This is an apolitical forum for discussions on the Axis nations, as well as the First and Second World Wars in general hosted by Marcus Wendel's Axis History Factbook in cooperation with Michael Miller's Axis Biographical Research and Christoph Awender's WW2 day by day.
Kilgore Trout wrote:Oh. So sort of like Operation Market-Garden then? Where the "crack troops" of three Allied airborne divisions faced a lot of ad hoc formations and battered units that were resting, re-fitting and assimilating replacements. Big difference is the Germans WON at Crete. But don't ask them. Ask the Royal Navy how it felt about getting so many of its ships sunk or damaged to rescue ... let me see, what was it again? Oh, yes: "a lot of technical support". Don't rely on Churchill's interpretation of the operation.

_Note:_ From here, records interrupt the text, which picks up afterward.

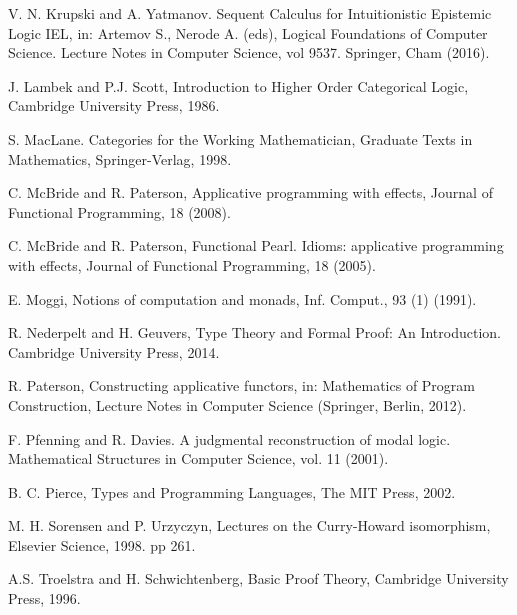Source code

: \documentclass[a4paper]{article}
\begin{document}
\begin{thebibliography}{}
   V. N. Krupski and A. Yatmanov. Sequent Calculus for Intuitionistic Epistemic Logic IEL,
   in: Artemov S., Nerode A. (eds), Logical Foundations of Computer Science. Lecture Notes in Computer Science, vol 9537. Springer, Cham (2016).

   J. Lambek and P.J. Scott, Introduction to Higher Order Categorical Logic, Cambridge University Press, 1986.

   S. MacLane. Categories for the Working Mathematician, Graduate Texts in Mathematics, Springer-Verlag, 1998.

   C. McBride and R. Paterson, Applicative programming with effects, Journal of
  Functional Programming, 18 (2008).

   C. McBride and R. Paterson, Functional Pearl. Idioms: applicative programming with
  effects, Journal of Functional Programming, 18 (2005).

   E. Moggi, Notions of computation and monads, Inf. Comput., 93 (1) (1991).

   R. Nederpelt and H. Geuvers, Type Theory and Formal Proof: An Introduction.
  Cambridge University Press, 2014.

   R. Paterson, Constructing applicative functors,
  in: Mathematics of Program Construction, Lecture Notes in Computer Science (Springer, Berlin, 2012).

   F. Pfenning and R. Davies. A judgmental reconstruction of modal logic.
  Mathematical Structures in Computer Science, vol. 11 (2001).

   B. C. Pierce, Types and Programming Languages, The MIT
  Press, 2002.

   M. H. Sorensen and P. Urzyczyn, Lectures on the Curry-Howard isomorphism, Elsevier Science, 1998.
  pp 261.

   A.S. Troelstra and H. Schwichtenberg, Basic Proof Theory, Cambridge University Press, 1996.
  \end{thebibliography}
\end{document}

The fact is, the Crete force was large enough and well enough equipped that it should have been able to easily hold the island. - All of which calls to mind another shot at the famous "Ultra" - seems it completely missed the presence of a S.S. Panzerdivision near Arnhem. The result - British 1st Parachute Div. never saw action again in the war. You have to be honest and admit the times when the other side kicked ass. I stand by my previous comment.
Unless the Germans captured Crete,Britain would hold Crete,and,from Crete,the RAF could attack the Romanian oil fields.
Why hold Crete?
Once the Germans had control of it was it not a self-run prison camp?
What advantage did the Germans have in holding Crete?